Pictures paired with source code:
-------

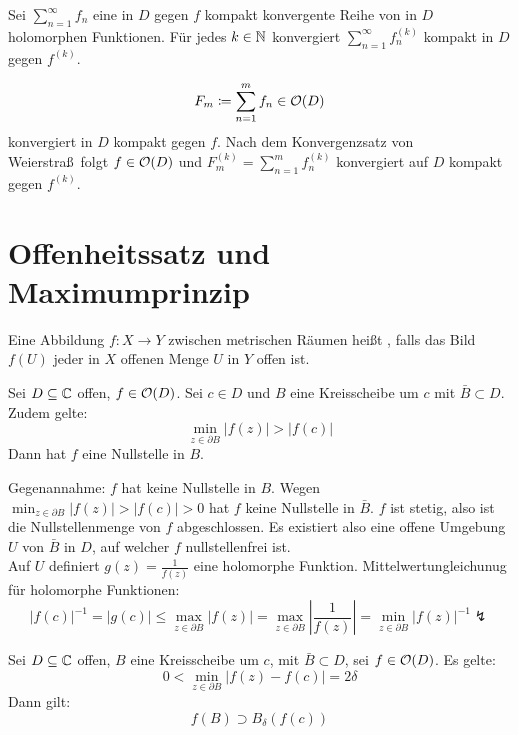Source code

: \begin{satz}
	Sei $ \sum_{n=1}^\infty f_n $ eine in $ D $ gegen $ f $ kompakt konvergente Reihe von in $ D $ holomorphen Funktionen. F\"ur jedes $ k\in\mathbb{N} $ konvergiert $ \sum_{n=1}^\infty f_n^{(k)} $ kompakt in $ D $ gegen $ f^{(k)} $. 
\end{satz}
\begin{beweis}
	\[ F_m\coloneqq\sum_{n=1}^m f_n\in\mathcal O(D) \]
	konvergiert in $ D $ kompakt gegen $ f $. Nach dem Konvergenzsatz von Weierstra\ss\ folgt $ f\in\mathcal O(D) $ und $ F_m^{(k)}=\sum_{n=1}^m f_n^{(k)} $ konvergiert auf $ D $ kompakt gegen $ f^{(k)} $.
\end{beweis}
\newpage
\section{Offenheitssatz und Maximumprinzip}
\begin{definition}
	Eine Abbildung $ f\colon X\rightarrow Y $ zwischen metrischen R\"aumen hei\ss t , falls das Bild $ f(U) $ jeder in $ X $ offenen Menge $ U $ in $ Y $ offen ist. 
\end{definition}
\begin{lemma}
	Sei $ D\subseteq\mathbb{C} $ offen, $ f\in\mathcal O(D) $. Sei $ c\in D $ und $ B $ eine Kreisscheibe um $ c $ mit $ \bar B\subset D $. Zudem gelte:
	\[ \min_{z\in\partial B}|f(z)|>|f(c)| \]
	Dann hat $ f $ eine Nullstelle in $ B $.
\end{lemma} 
\begin{beweis}
	Gegenannahme: $ f $ hat keine Nullstelle in $ B $. Wegen $ \min_{z\in\partial B}|f(z)|>|f(c)|>0 $ hat $ f $ keine Nullstelle in $ \bar B $. $ f $ ist stetig, also ist die Nullstellenmenge von $ f $ abgeschlossen. Es existiert also eine offene Umgebung $ U $ von $ \bar B $ in $ D $, auf welcher $ f $ nullstellenfrei ist.\\
	Auf $ U $ definiert $ g(z)=\frac{1}{f(z)} $ eine holomorphe Funktion. Mittelwertungleichunug f\"ur holomorphe Funktionen:
	\[ |f(c)|^{-1}=|g(c)|\leq\max_{z\in\partial B}|f(z)|=\max_{z\in\partial B}\left|\frac{1}{f(z)}\right|=\min_{z\in\partial B}|f(z)|^{-1}\lightning \]
\end{beweis}
\begin{lemma}
	Sei $ D\subseteq \mathbb{C} $ offen, $ B $ eine Kreisscheibe um $ c $, mit $ \bar B\subset D $, sei $ f\in\mathcal O(D) $. Es gelte:
	\[ 0<\min_{z\in\partial B}|f(z)-f(c)|=2\delta \]
	Dann gilt: \[ f(B)\supset B_\delta(f(c)) \]
\end{lemma}
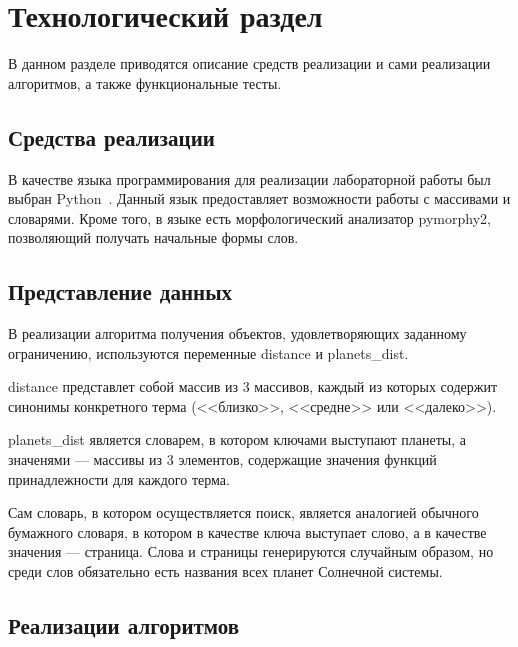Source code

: \section{Технологический раздел \hfill}
\vspace{\baselineskip}

В данном разделе приводятся описание средств реализации и сами реализации алгоритмов, а также функциональные тесты.

\vspace{\baselineskip}
\subsection{Средства реализации}
\vspace{\baselineskip}

В качестве языка программирования для реализации лабораторной работы был выбран Python~\cite{PythonBook}. 
Данный язык предоставляет возможности работы с массивами и словарями.
Кроме того, в языке есть морфологический анализатор pymorphy2, позволяющий получать начальные формы слов.

\vspace{\baselineskip}
\subsection{Представление данных}
\vspace{\baselineskip}

В реализации алгоритма получения объектов, удовлетворяющих заданному ограничению, используются переменные distance и planets\_dist.

distance представлет собой массив из 3 массивов, каждый из которых содержит синонимы конкретного терма (<<близко>>, <<средне>> или <<далеко>>).

planets\_dist является словарем, в котором ключами выступают планеты, а значенями --- массивы из 3 элементов, содержащие значения функций принадлежности для каждого терма.

Сам словарь, в котором осуществляется поиск, является аналогией обычного бумажного словаря, в котором в качестве ключа выступает слово, а в качестве значения --- страница. Слова и страницы генерируются случайным образом, но среди слов обязательно есть названия всех планет Солнечной системы. 

\vspace{\baselineskip}
\subsection{Реализации алгоритмов}
\vspace{\baselineskip}

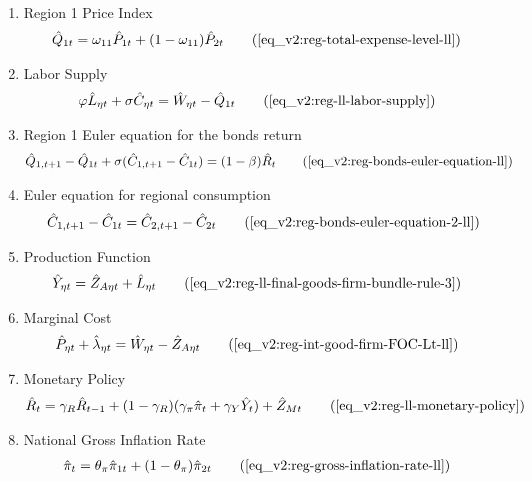 \documentclass[../thesis.tex]{subfiles}
\begin{document}
{\begin{itemize}
\begin{enumerate}
		\item Region 1 Price Index
		\begin{align}
			\hat{Q}_{1t} &= \omega_{11} \hat{P}_{1 t} + (1 -\omega_{11}) \hat{P}_{2 t} \tag{\ref{eq_v2:reg-total-expense-level-ll}}
		\end{align}
		
		\item Labor Supply
		\begin{alignat}{2}
			\varphi \hat{L}_{\eta t} + \sigma \hat{C}_{\eta t} &= \hat{W}_{\eta t} - \hat{Q}_{1t} \tag{\ref{eq_v2:reg-ll-labor-supply}}
		\end{alignat}
		
		\item Region 1 Euler equation for the bonds return
		\begin{align}
			\hat{Q}_{1, t+1} - \hat{Q}_{1t} + \sigma (\hat{C}_{1, t+1} - \hat{C}_{1t}) &= (1 - \beta) \hat{R}_{t} \tag{\ref{eq_v2:reg-bonds-euler-equation-ll}}
		\end{align}
		
		\item Euler equation for regional consumption
		\begin{align}
			\hat{C}_{1, t+1} - \hat{C}_{1t} = \hat{C}_{2, t+1} - \hat{C}_{2t} \tag{\ref{eq_v2:reg-bonds-euler-equation-2-ll}}
		\end{align}
		
		\item Production Function
		\begin{align}
			\hat{Y}_{\eta t} &= \hat{Z}_{A\eta t} + \hat{L}_{\eta t} \tag{\ref{eq_v2:reg-ll-final-goods-firm-bundle-rule-3}}
		\end{align}
		
		\item Marginal Cost
		\begin{align}
			\hat{P}_{\eta t} + \hat{\lambda}_{\eta t} &= \hat{W}_{\eta t} - \hat{Z}_{A\eta t} \tag{\ref{eq_v2:reg-int-good-firm-FOC-Lt-ll}}
		\end{align}
		
		\item Monetary Policy
		\begin{align}
			\hat{R}_t = \gamma_{R} \hat{R}_{t-1} + (1-\gamma_{R})(\gamma_{\pi} \hat{\pi}_t + \gamma_{Y} \hat{Y}_t) + \hat{Z}_{Mt} \tag{\ref{eq_v2:reg-ll-monetary-policy}}
		\end{align}
		
		\item National Gross Inflation Rate
		\begin{align}
			\hat{\pi}_{t} &= \theta_{\pi} \hat{\pi}_{1t} + (1 - \theta_{\pi}) \hat{\pi}_{2t} \tag{\ref{eq_v2:reg-gross-inflation-rate-ll}}
		\end{align}
		

\end{enumerate}
\end{itemize}}
\end{document}

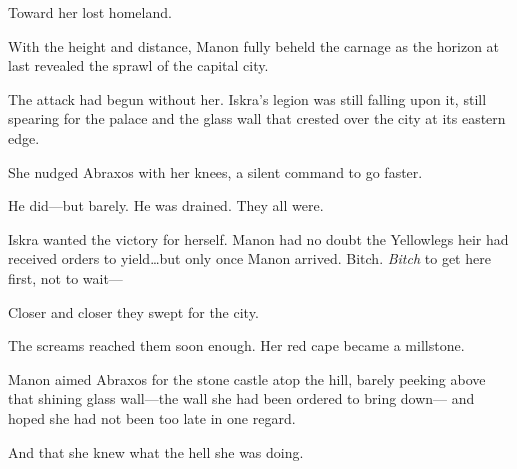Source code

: Toward her lost homeland.

With the height and distance, Manon fully beheld the carnage as the horizon at last revealed the sprawl of the capital city.

The attack had begun without her.
Iskra's legion was still falling upon it, still spearing for the palace and the glass wall that crested over the city at its eastern edge.

She nudged Abraxos with her knees, a silent command to go faster.

He did---but barely.
He was drained.
They all were.

Iskra wanted the victory for herself.
Manon had no doubt the Yellowlegs heir had received orders to yield\ldots but only once Manon arrived.
Bitch.
\emph{Bitch} to get here first, not to wait---

Closer and closer they swept for the city.

The screams reached them soon enough.
Her red cape became a millstone.

Manon aimed Abraxos for the stone castle atop the hill, barely peeking above that shining glass wall---the wall she had been ordered to bring down--- and hoped she had not been too late in one regard.

And that she knew what the hell she was doing.
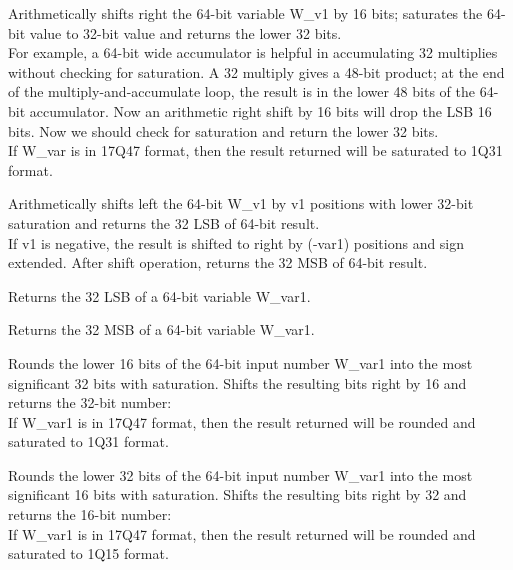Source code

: 
Arithmetically shifts right the 64-bit variable W\_v1 by 16 bits; saturates the 64-bit value to 32-bit value and returns the lower 32 bits.\\
For example, a 64-bit wide accumulator is helpful in accumulating 32 multiplies without checking for saturation.
A 32 multiply gives a 48-bit product; at the end of the multiply-and-accumulate loop, the result is in the lower 48 bits of the 64-bit accumulator.
Now an arithmetic right shift by 16 bits will drop the LSB 16 bits.
Now we should check for saturation and return the lower 32 bits.\\
If W\_var is in 17Q47 format, then the result returned will be saturated to 1Q31 format.


Arithmetically shifts left the 64-bit W\_v1 by v1 positions with lower 32-bit saturation and returns the 32 LSB of 64-bit result.\\
If v1 is negative, the result is shifted to right by (-var1) positions and sign extended.
After shift operation, returns the 32 MSB of 64-bit result.


Returns the 32 LSB of a 64-bit variable W\_var1.


Returns the 32 MSB of a 64-bit variable W\_var1.


Rounds the lower 16 bits of the 64-bit input number W\_var1 into the most significant 32 bits with saturation.
Shifts the resulting bits right by 16 and returns the 32-bit number:\\
If W\_var1 is in 17Q47 format, then the result returned will be rounded and saturated to 1Q31 format.


Rounds the lower 32 bits of the 64-bit input number W\_var1 into the most significant 16 bits with saturation.
Shifts the resulting bits right by 32 and returns the 16-bit number:\\
If W\_var1 is in 17Q47 format, then the result returned will be rounded and saturated to 1Q15 format.

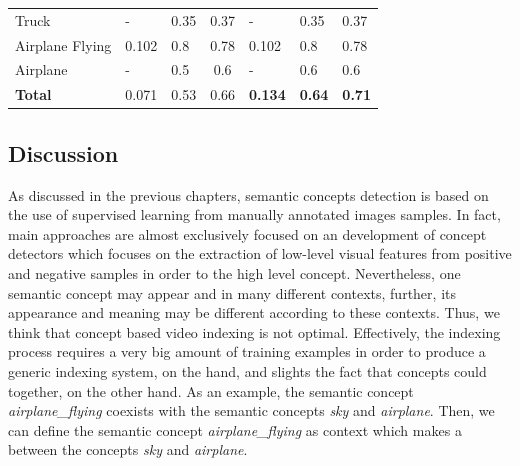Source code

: \begin{table}[h]
\begin{tabular}{lp{1.2cm}p{1.2cm}p{1.2cm}p{1.2cm}p{1.2cm}p{1.2cm}}
\multicolumn{1}{l|}{Truck}                                               & -                         & 0.35                     & \multicolumn{1}{c|}{0.37}                & -                                  & 0.35                              & 0.37                              \\
\multicolumn{1}{l|}{Airplane Flying}                                     & 0.102                     & 0.8                      & \multicolumn{1}{c|}{0.78}                & 0.102                              & 0.8                               & 0.78                              \\
\multicolumn{1}{l|}{Airplane}                                            & -                         & 0.5                      & \multicolumn{1}{c|}{0.6}                 & -                                  & 0.6                               & 0.6                               \\ \hline\hline
\textbf{Total}                                                           & \multicolumn{1}{|l}{0.071}  & 0.53 & \multicolumn{1}{l|}{0.66}                & \multicolumn{1}{l}{\textbf{0.134}} & \multicolumn{1}{l}{\textbf{0.64}} & \multicolumn{1}{l}{\textbf{0.71}} \\ \hline
\end{tabular}
\end{table}


		\subsection{Discussion}

		As discussed in the previous chapters, semantic concepts detection is based on the use of supervised 
		learning from manually annotated images samples. In fact, main approaches are almost exclusively focused 
		on an  development of concept detectors which focuses on the extraction of low-level visual 
		features from positive and negative samples in order to  the high level concept. Nevertheless, 
		one semantic concept may appear and  in many different contexts, further, its appearance and 
		meaning may be different according to these contexts. Thus, we think that concept based video indexing 
		is not optimal. Effectively, the indexing process requires a very big amount of training examples 
		in order to produce a generic indexing system, on the  hand, and slights the fact that concepts could 
		 together, on the other hand. As an example, the semantic concept \emph{airplane\_{}flying} 
		coexists with the semantic concepts \emph{sky} and \emph{airplane}. Then, we can define the semantic 
		concept \emph{airplane\_{}flying} as context which makes a  between the concepts \emph{sky} 
		and \emph{airplane}. 

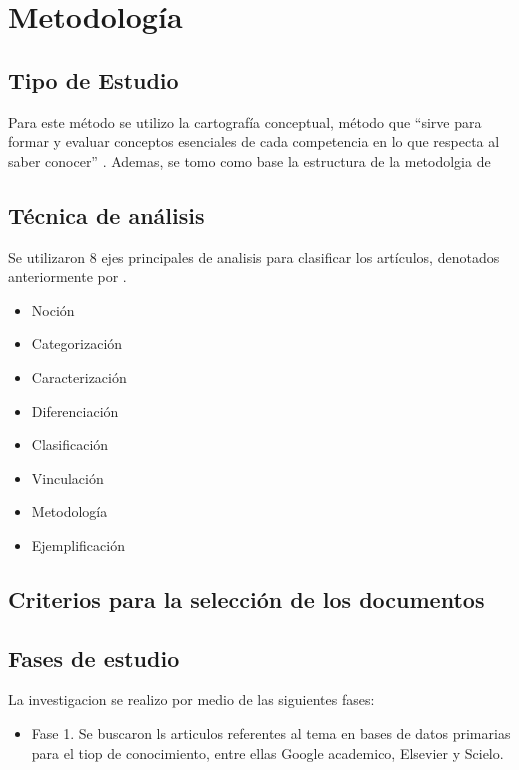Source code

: \section{Metodología}
\subsection{Tipo de Estudio}
Para este método se utilizo la cartografía conceptual, método que “sirve para formar y evaluar conceptos esenciales de cada competencia en lo que respecta al saber conocer” \parencite[][p. 16]{tobon2012}. Ademas, se tomo como base la estructura de la metodolgia de \textcite{guzman2020} 
\subsection{Técnica de análisis}
Se utilizaron 8 ejes principales de analisis para clasificar los artículos, denotados anteriormente por \textcite{tobon2012} .
\begin{itemize}
   \item Noción
   \item Categorización
   \item Caracterización
   \item Diferenciación
   \item Clasificación
   \item Vinculación
   \item Metodología
   \item Ejemplificación
\end{itemize}



\subsection{Criterios para la selección de los documentos}
\subsection{Fases de estudio}

La investigacion se realizo por medio de las siguientes fases:

\begin{itemize}
   \item Fase 1. Se buscaron ls articulos referentes al tema en bases de datos primarias para el tiop de conocimiento, entre ellas Google academico, Elsevier y Scielo.
      
\end{itemize}

%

-------

Requirement:
Every line above that holds "resulting" counts once; state the total and nothing else.

Response to the exercise:
2